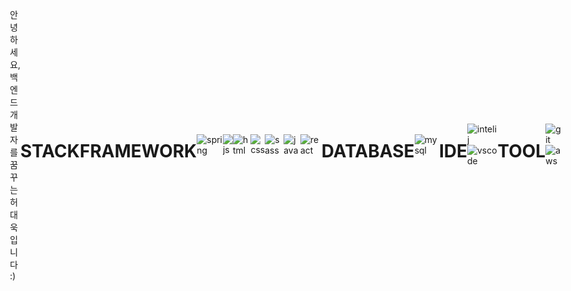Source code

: 
<div style="display: flex; justify-content: center; align-items: center;">  

안녕하세요, 백엔드 개발자를 꿈꾸는 허대욱 입니다 :)

<h1>STACK</h1>

<h1>FRAMEWORK</h1> 

![spring](https://img.shields.io/badge/Spring-6DB33F?style=for-the-badge&logo=spring&logoColor=white)


![js](https://img.shields.io/badge/JavaScript-F7DF1E?style=for-the-badge&logo=JavaScript&logoColor=white)

![html](https://img.shields.io/badge/HTML5-E34F26?style=for-the-badge&logo=html5&logoColor=white)

![css](https://img.shields.io/badge/CSS3-1572B6?style=for-the-badge&logo=css3&logoColor=white)

![sass](https://img.shields.io/badge/Sass-CC6699?style=for-the-badge&logo=sass&logoColor=white)

![java](https://img.shields.io/badge/Java-ED8B00?style=for-the-badge&logo=openjdk&logoColor=white)

![react](https://img.shields.io/badge/React-20232A?style=for-the-badge&logo=react&logoColor=61DAFB)



<h1>DATABASE</h1>

![mysql](https://img.shields.io/badge/MySQL-00000F?style=for-the-badge&logo=mysql&logoColor=white)

<h1>IDE</h1>

![intelij](https://img.shields.io/badge/IntelliJ_IDEA-000000.svg?style=for-the-badge&logo=intellij-idea&logoColor=white)
![vscode](https://img.shields.io/badge/Visual_Studio_Code-0078D4?style=for-the-badge&logo=visual%20studio%20code&logoColor=white)

<h1>TOOL</h1>

![git](https://img.shields.io/badge/GIT-E44C30?style=for-the-badge&logo=git&logoColor=white)
![aws](	https://img.shields.io/badge/Amazon_AWS-232F3E?style=for-the-badge&logo=amazon-aws&logoColor=white)

</div>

Required action: All of the material must be repeated exactly in the answer, apart from the pictures.

Output below:
Source code

: 
<div style="display: flex; justify-content: center; align-items: center;">  

안녕하세요, 백엔드 개발자를 꿈꾸는 허대욱 입니다 :)

<h1>STACK</h1>

<h1>FRAMEWORK</h1> 

![spring](https://img.shields.io/badge/Spring-6DB33F?style=for-the-badge&logo=spring&logoColor=white)


![js](https://img.shields.io/badge/JavaScript-F7DF1E?style=for-the-badge&logo=JavaScript&logoColor=white)

![html](https://img.shields.io/badge/HTML5-E34F26?style=for-the-badge&logo=html5&logoColor=white)

![css](https://img.shields.io/badge/CSS3-1572B6?style=for-the-badge&logo=css3&logoColor=white)

![sass](https://img.shields.io/badge/Sass-CC6699?style=for-the-badge&logo=sass&logoColor=white)

![java](https://img.shields.io/badge/Java-ED8B00?style=for-the-badge&logo=openjdk&logoColor=white)

![react](https://img.shields.io/badge/React-20232A?style=for-the-badge&logo=react&logoColor=61DAFB)



<h1>DATABASE</h1>

![mysql](https://img.shields.io/badge/MySQL-00000F?style=for-the-badge&logo=mysql&logoColor=white)

<h1>IDE</h1>

![intelij](https://img.shields.io/badge/IntelliJ_IDEA-000000.svg?style=for-the-badge&logo=intellij-idea&logoColor=white)
![vscode](https://img.shields.io/badge/Visual_Studio_Code-0078D4?style=for-the-badge&logo=visual%20studio%20code&logoColor=white)

<h1>TOOL</h1>

![git](https://img.shields.io/badge/GIT-E44C30?style=for-the-badge&logo=git&logoColor=white)
![aws](	https://img.shields.io/badge/Amazon_AWS-232F3E?style=for-the-badge&logo=amazon-aws&logoColor=white)

</div>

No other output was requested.